En este proceso tan importante os acompaña la Congregación para las Iglesias orientales, la cual sostiene las diversas iniciativas que promovéis en el campo de los estudios, de la profundización de la liturgia, en el compromiso formativo y en la planificación pastoral práctica.

Además, el dicasterio tiene el deber de salir al encuentro de las necesidades de los seminaristas y los sacerdotes, de los religiosos y las religiosas, así como de los laicos enviados a Roma por sus obispos y superiores para completar la formación espiritual y pastoral, conocer realidades eclesiales diversas y realizar los estudios superiores en las diferentes disciplinas eclesiásticas.

Quiera Dios que las comunidades eclesiales de Oriente, ayudadas por la Congregación para las Iglesias orientales y por la ROACO, vivan una vida evangélica cada vez más intensa y un renovado impulso apostólico.

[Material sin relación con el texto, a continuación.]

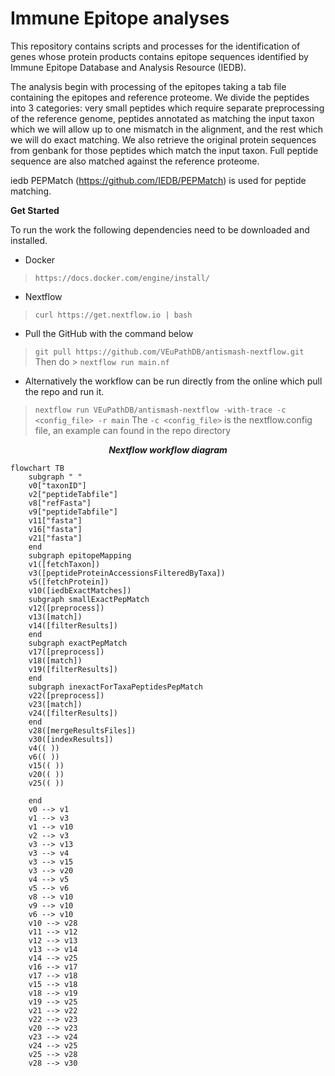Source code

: # Immune Epitope analyses
This repository contains scripts and processes for the identification of genes whose protein products contains epitope sequences identified by  Immune Epitope Database and Analysis Resource (IEDB).


The analysis begin with processing of the epitopes taking a tab file containing the epitopes and reference proteome.  We divide the peptides into 3 categories:  very small peptides which require separate preprocessing of the reference genome, peptides annotated as matching the input taxon which we will allow up to one mismatch in the alignment, and the rest which we will do exact matching.  We also retrieve the original protein sequences from genbank for those peptides which match the input taxon.  Full peptide sequence are also matched against the reference proteome.

iedb PEPMatch (https://github.com/IEDB/PEPMatch) is used for peptide matching.


**<p align=left>Get Started</p>**
To run the work the following dependencies need to be downloaded and installed. 

* Docker 
> `https://docs.docker.com/engine/install/`
* Nextflow
> `curl https://get.nextflow.io | bash`

* Pull the GitHub with the command below
> `git pull https://github.com/VEuPathDB/antismash-nextflow.git`
<br> Then do > `nextflow run main.nf`  

* Alternatively the workflow can be run directly from the online which pull the repo and run it.
> `nextflow run VEuPathDB/antismash-nextflow -with-trace -c <config_file> -r main`
The `-c <config_file>` is the nextflow.config file, an example can found in the repo directory


***<p align=center>Nextflow workflow diagram</p>*** 
``` mermaid
flowchart TB
    subgraph " "
    v0["taxonID"]
    v2["peptideTabfile"]
    v8["refFasta"]
    v9["peptideTabfile"]
    v11["fasta"]
    v16["fasta"]
    v21["fasta"]
    end
    subgraph epitopeMapping
    v1([fetchTaxon])
    v3([peptideProteinAccessionsFilteredByTaxa])
    v5([fetchProtein])
    v10([iedbExactMatches])
    subgraph smallExactPepMatch
    v12([preprocess])
    v13([match])
    v14([filterResults])
    end
    subgraph exactPepMatch
    v17([preprocess])
    v18([match])
    v19([filterResults])
    end
    subgraph inexactForTaxaPeptidesPepMatch
    v22([preprocess])
    v23([match])
    v24([filterResults])
    end
    v28([mergeResultsFiles])
    v30([indexResults])
    v4(( ))
    v6(( ))
    v15(( ))
    v20(( ))
    v25(( ))
    
    end
    v0 --> v1
    v1 --> v3
    v1 --> v10
    v2 --> v3
    v3 --> v13
    v3 --> v4
    v3 --> v15
    v3 --> v20
    v4 --> v5
    v5 --> v6
    v8 --> v10
    v9 --> v10
    v6 --> v10
    v10 --> v28
    v11 --> v12
    v12 --> v13
    v13 --> v14
    v14 --> v25
    v16 --> v17
    v17 --> v18
    v15 --> v18
    v18 --> v19
    v19 --> v25
    v21 --> v22
    v22 --> v23
    v20 --> v23
    v23 --> v24
    v24 --> v25
    v25 --> v28
    v28 --> v30
```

5. Amadísimos hermanos y hermanas, que la Madre de Dios, María santísima, os confirme en vuestros buenos propósitos. Os sostenga en vuestro esfuerzo de unir la caridad de la palabra con la caridad de las obras, expresada en tantos signos de solidaridad y fraternidad.

También yo os acompaño con mi afecto y mi oración, e imparto de corazón a cada uno de vosotros una especial bendición apostólica, que extiendo de buen grado a vuestros seres queridos, a las Iglesias a las que pertenecéis, a los organismos que representáis y a cuantos se benefician de las iniciativas por las que trabajáis.